Copy out each line of the entries below in which the string "Judging" appears.

---------- MATERIAL FOR THE TASK

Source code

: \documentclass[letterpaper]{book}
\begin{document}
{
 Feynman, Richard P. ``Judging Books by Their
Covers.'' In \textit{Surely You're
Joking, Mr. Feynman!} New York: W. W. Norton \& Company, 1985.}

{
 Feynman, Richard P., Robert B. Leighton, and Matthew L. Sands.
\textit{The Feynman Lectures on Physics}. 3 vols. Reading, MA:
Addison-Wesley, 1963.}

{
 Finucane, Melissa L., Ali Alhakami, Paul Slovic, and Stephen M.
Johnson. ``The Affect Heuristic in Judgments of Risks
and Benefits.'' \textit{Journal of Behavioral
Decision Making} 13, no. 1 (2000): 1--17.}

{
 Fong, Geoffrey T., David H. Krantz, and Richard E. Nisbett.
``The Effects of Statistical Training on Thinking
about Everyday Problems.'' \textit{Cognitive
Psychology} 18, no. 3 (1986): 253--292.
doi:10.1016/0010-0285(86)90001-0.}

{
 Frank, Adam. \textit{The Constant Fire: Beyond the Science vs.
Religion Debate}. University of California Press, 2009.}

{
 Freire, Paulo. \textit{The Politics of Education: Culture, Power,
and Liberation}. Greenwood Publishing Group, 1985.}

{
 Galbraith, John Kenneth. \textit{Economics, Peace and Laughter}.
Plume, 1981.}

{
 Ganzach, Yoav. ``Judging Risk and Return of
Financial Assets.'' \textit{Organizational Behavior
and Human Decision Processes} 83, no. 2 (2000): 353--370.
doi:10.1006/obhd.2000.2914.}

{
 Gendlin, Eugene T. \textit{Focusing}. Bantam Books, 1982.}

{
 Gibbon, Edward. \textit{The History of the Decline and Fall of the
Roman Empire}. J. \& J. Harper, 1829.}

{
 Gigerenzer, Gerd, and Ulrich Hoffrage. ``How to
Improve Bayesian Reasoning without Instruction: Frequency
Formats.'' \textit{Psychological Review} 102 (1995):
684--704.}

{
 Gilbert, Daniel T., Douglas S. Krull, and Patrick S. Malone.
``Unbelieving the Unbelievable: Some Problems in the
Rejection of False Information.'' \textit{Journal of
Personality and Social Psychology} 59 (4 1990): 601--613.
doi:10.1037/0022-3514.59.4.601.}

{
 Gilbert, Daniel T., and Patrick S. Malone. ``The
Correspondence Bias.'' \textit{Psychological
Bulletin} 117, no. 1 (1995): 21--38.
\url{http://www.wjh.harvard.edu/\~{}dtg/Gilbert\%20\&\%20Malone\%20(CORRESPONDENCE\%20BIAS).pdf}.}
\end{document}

--------------------

■ RESULT OF THE EXERCISE ■
 Feynman, Richard P. ``Judging Books by Their
 Ganzach, Yoav. ``Judging Risk and Return of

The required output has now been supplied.